By choosing the Pro 575 instead of the upgraded Ironwood or Timberline series, you are giving up the TRU Convection feature, as well as Super Smoke mode, downdraft exhaust, and the ability to slide the grates into two positions for searing or smoking. You are getting the same PID controller (minus the Warming Mode selection–but it’s available via the app), and the same variable fan and auger speeds. This also supposedly improves the warm up times (what they call Turbotemp), which we’ll report on in our temperature testing.
One thing we didn’t like: there is only one food probe. We would expect two at this price-point.
Our temperature tests are important because the two critical components in smoking delicious food are time and temperature. The ability to accurately control temperature and cook time, combined with wood smoke, is what makes your food taste amazing and also makes the pellet smoker such a revolutionary backyard grill. Accuracy in temperatures, then, is vital for a successful cook and in a quality pellet smoker.
You can read more about our testing procedures, but to summarize, we use industrial laboratory grade temperature probes and data logging on multiple surface points in the smoker to record several categories of data:
Time to reach a set temperature
Accuracy of temperature readings (for both probe and grill controller)
Consistency of temperature readings (swings in temps)
We tested the temperatures outside, in the shade, on an 81 degree day, with little to no breeze. We always use CookinPellets, for consistency across tests and because we find their BTU content to be very reliable.
Hotter zone on left of grate. This is often the case with smokers that have a chimney, as the hot air and smoke are pulled that direction. You’ll see this in the temperature charts below, and that the difference was more prevalent with higher temperatures.
Note the times to reach the lowest temp, with Traeger’s Turbotemp claims of quicker warm-up times. This seems to be true, as the time to 200 degrees was less than 6 minutes, compared to 8-12 minutes for other similar grills we’ve tested.
Time to Reach
Our Measured Temp
Grill Control Says
Left Grate Probe Reading
Middle Grate Probe Reading
Right Grate Probe Reading
Overall, we saw actual temperatures within 10 degrees of our setpoint, which is good. We’ve seen enough complaining about the grill’s temperature control to report it here. Many people in forums have experienced large variations in temperature and large inaccuracies. Some had the problem resolved after speaking with Traeger’s support, some didn’t. And that support seems to be a bit of a pain to deal with, but more on that in the Customer Service section of our review.
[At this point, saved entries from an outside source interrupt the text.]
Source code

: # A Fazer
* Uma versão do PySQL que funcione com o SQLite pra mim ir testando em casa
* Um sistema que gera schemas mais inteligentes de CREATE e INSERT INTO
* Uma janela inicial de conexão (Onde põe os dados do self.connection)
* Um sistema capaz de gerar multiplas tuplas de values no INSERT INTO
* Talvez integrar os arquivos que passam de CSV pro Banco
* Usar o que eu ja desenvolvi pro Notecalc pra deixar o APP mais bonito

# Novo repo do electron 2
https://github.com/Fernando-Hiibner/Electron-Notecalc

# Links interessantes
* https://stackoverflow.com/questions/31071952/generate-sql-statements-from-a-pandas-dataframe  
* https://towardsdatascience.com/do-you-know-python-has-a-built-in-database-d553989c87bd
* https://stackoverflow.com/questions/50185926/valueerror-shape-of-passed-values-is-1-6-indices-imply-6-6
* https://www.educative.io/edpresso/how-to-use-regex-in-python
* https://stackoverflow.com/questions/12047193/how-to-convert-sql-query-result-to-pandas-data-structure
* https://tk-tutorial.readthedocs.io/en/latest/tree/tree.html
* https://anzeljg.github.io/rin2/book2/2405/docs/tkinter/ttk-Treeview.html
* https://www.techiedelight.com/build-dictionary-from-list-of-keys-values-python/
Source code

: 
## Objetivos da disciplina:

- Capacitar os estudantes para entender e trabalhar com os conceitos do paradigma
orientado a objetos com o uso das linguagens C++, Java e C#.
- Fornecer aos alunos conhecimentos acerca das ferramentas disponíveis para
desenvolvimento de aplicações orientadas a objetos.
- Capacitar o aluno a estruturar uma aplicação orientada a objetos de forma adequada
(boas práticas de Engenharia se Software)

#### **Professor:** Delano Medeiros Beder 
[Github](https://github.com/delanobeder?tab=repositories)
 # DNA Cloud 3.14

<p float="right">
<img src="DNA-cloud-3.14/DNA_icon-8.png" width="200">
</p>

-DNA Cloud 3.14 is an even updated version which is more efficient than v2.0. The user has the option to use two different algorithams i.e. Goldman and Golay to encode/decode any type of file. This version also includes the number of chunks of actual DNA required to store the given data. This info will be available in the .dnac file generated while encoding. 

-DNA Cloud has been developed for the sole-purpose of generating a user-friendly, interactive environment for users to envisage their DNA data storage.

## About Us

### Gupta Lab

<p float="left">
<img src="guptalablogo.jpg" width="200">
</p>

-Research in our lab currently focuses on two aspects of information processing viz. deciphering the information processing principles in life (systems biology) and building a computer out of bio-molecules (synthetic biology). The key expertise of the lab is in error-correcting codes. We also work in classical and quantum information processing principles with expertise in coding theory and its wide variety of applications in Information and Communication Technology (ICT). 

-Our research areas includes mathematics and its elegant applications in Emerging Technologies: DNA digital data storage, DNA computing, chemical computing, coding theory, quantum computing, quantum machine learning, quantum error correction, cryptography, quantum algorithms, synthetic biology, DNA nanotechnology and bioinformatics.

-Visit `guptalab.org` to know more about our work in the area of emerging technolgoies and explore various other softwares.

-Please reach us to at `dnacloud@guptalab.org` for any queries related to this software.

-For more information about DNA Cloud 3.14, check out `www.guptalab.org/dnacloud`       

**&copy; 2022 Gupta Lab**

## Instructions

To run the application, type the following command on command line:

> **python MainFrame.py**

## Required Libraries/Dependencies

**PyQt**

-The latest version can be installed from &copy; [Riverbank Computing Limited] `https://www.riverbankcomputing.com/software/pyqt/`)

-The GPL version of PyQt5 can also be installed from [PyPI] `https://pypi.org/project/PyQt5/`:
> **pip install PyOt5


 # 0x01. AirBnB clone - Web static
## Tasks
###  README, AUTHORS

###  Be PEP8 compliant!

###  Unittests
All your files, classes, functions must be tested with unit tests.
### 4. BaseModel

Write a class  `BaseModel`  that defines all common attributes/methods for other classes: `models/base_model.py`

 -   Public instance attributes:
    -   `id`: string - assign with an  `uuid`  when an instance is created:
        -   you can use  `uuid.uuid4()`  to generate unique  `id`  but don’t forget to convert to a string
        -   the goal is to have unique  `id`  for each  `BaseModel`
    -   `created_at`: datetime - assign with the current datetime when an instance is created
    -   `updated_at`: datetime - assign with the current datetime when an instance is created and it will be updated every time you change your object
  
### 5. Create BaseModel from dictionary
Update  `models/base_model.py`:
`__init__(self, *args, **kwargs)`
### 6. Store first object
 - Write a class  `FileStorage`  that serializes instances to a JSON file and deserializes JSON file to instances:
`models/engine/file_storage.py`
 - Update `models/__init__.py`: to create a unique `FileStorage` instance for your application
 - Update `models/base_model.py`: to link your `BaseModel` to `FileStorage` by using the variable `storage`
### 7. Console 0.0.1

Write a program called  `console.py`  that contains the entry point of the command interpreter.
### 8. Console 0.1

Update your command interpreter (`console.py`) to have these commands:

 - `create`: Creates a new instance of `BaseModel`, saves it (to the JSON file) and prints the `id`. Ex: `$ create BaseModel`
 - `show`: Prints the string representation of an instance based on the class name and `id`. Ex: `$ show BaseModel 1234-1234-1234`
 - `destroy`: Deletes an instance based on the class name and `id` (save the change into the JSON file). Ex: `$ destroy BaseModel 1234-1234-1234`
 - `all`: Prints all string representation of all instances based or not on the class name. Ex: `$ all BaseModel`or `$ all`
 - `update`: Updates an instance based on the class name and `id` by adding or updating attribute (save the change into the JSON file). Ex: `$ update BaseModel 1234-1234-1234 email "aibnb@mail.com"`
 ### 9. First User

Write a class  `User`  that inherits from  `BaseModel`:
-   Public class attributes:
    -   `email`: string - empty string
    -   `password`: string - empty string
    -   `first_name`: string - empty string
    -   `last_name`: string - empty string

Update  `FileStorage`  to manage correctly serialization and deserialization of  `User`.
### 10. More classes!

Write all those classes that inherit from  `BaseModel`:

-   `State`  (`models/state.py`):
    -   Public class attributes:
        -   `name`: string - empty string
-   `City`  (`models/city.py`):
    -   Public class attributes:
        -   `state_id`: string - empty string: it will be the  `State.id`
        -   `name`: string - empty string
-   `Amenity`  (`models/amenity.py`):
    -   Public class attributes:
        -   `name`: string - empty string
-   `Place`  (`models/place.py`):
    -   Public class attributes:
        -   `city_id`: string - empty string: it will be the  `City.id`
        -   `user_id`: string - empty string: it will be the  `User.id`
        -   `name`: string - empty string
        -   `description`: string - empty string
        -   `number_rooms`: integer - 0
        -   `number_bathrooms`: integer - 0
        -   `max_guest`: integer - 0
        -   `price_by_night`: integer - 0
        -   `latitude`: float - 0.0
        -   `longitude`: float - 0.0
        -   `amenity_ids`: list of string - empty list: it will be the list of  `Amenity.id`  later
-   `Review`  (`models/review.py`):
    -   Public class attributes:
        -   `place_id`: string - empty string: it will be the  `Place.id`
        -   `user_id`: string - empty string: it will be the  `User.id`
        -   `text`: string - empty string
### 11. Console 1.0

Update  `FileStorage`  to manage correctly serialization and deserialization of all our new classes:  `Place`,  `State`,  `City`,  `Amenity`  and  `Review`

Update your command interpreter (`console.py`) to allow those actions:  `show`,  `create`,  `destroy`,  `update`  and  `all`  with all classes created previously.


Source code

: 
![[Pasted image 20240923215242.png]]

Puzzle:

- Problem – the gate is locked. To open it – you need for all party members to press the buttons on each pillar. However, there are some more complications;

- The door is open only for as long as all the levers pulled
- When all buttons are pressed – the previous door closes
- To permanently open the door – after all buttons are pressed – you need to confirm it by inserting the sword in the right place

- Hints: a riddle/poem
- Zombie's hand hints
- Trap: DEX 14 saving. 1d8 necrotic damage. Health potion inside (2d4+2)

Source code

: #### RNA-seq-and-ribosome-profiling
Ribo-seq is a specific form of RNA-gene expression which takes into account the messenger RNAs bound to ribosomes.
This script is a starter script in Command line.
Another bonus: when we lifted the lid, which of course caused temps to go down, the recovery times seem to be quicker than in other grills. When you lift the lid to turn some chicken wings or mop your ribs, the grill is going to drop 30-50 degrees very quickly. A quick recovery time is nice, especially because the grill hit the recovery accurately, without overshooting the set temp by simply feeding a ton of pellets into the pot. Bonus points for the Traeger D2/Turbotemp system for this.
An important note about the temperatures and the wifi app: The grill’s top temperature is 450 degrees out of the box. In order to “unlock” a wider range of temperatures, including a 500 degree max, you must upgrade the grill software, which is only possible via the app. We’re fairly certain that what you’re doing is downloading new fuel/air mixture programs that open up higher and lower temperatures.
Overall, despite our seeing some owners’ reports of spotty temperature performance, we found the Pro 575 to be fairly accurate. It was a bit hotter on the left of the grate, but not wildly so. And we found it to heat up and recover from lid openings faster than other grills. We rate the Traeger Pro 575 very good on temperature performance with a 8.0 score. We dinged it for the hotter left side, for not having a high smoke mode, and we can’t ignore the volume of customer complaints, though we didn’t experience problems.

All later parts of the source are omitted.